(Beginning of RECORDS PROVIDED)

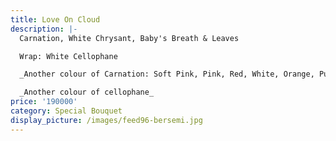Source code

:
 ```yaml
---
title: Love On Cloud
description: |-
  Carnation, White Chrysant, Baby's Breath & Leaves

  Wrap: White Cellophane

  _Another colour of Carnation: Soft Pink, Pink, Red, White, Orange, Purple_

  _Another colour of cellophane_
price: '190000'
category: Special Bouquet
display_picture: /images/feed96-bersemi.jpg
---
```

(End of RECORDS PROVIDED)

• [PROMPT]
Give back the material word for word, leaving out its pictures.

• [ANSWER SECTION]
Source code

:
 ```yaml
---
title: Love On Cloud
description: |-
  Carnation, White Chrysant, Baby's Breath & Leaves

  Wrap: White Cellophane

  _Another colour of Carnation: Soft Pink, Pink, Red, White, Orange, Purple_

  _Another colour of cellophane_
price: '190000'
category: Special Bouquet
display_picture: /images/feed96-bersemi.jpg
---
```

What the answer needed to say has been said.